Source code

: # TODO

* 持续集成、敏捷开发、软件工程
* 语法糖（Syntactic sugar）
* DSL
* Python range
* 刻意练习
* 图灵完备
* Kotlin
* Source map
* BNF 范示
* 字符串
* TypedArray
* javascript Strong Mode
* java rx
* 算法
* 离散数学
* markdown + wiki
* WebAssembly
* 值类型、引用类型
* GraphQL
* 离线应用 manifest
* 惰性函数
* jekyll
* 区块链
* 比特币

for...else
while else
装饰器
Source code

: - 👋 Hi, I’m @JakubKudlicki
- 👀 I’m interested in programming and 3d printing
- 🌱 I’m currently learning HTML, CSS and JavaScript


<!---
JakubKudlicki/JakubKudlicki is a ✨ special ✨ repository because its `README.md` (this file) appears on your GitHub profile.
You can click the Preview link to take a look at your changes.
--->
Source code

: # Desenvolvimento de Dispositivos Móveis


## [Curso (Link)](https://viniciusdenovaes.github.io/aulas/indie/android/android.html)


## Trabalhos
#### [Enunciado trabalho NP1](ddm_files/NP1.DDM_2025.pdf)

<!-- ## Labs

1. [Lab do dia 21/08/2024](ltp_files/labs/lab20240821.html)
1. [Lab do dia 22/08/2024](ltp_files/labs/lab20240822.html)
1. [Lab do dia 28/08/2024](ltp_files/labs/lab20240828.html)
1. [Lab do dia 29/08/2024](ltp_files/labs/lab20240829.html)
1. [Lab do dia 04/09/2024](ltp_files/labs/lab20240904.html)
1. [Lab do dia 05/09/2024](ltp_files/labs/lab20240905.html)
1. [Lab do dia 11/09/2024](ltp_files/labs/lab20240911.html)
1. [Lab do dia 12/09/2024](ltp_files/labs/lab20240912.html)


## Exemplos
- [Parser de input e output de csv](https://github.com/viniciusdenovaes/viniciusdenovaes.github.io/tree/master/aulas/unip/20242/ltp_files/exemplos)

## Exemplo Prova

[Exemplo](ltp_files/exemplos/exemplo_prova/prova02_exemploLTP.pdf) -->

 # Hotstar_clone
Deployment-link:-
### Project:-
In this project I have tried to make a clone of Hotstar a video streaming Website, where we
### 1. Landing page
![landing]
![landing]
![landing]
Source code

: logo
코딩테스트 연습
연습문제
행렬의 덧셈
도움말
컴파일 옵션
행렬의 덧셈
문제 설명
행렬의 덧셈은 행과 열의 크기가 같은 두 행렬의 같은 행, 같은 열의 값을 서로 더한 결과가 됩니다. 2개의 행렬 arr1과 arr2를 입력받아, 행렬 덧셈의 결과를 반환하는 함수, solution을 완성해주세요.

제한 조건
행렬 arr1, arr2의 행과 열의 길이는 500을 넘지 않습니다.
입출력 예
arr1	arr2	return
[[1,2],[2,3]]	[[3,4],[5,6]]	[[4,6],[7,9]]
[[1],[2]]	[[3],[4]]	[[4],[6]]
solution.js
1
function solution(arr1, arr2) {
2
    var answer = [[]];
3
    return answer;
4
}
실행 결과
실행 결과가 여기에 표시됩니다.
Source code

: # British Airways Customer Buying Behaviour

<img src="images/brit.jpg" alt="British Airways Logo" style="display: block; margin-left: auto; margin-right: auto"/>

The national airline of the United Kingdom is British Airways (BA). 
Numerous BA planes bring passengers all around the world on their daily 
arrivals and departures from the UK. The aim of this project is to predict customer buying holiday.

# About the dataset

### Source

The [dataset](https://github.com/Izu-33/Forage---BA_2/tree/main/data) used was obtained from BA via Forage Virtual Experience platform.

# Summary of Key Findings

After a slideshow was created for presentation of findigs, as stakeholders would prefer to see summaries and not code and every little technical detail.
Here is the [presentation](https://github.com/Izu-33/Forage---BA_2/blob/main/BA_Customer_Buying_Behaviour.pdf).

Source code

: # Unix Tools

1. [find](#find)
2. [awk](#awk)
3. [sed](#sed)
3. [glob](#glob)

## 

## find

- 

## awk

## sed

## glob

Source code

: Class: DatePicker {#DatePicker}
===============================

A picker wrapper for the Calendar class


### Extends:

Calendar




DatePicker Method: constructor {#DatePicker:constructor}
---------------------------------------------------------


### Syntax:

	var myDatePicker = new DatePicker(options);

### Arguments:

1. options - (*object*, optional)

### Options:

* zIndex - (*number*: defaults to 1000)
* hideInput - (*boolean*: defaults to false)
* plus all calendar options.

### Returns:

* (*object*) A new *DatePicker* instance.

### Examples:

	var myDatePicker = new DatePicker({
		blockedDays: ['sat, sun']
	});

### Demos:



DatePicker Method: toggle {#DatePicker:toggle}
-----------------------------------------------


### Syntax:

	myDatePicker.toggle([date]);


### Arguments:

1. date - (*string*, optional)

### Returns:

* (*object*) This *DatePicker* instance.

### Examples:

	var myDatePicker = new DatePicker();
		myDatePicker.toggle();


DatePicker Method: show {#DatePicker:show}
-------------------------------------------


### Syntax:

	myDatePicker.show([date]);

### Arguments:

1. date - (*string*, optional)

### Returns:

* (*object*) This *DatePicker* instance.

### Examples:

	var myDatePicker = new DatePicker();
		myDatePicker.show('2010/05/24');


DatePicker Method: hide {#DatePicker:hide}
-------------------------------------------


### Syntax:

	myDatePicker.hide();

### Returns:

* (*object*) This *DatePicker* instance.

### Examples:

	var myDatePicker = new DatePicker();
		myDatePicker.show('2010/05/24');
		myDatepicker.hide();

┄┄┄┄┄┄┄┄┄┄

Whenever a line above contains "main", copy that line.

SOLUTION TO THIS EXERCISE »
The [dataset](https://github.com/Izu-33/Forage---BA_2/tree/main/data) used was obtained from BA via Forage Virtual Experience platform.
Here is the [presentation](https://github.com/Izu-33/Forage---BA_2/blob/main/BA_Customer_Buying_Behaviour.pdf).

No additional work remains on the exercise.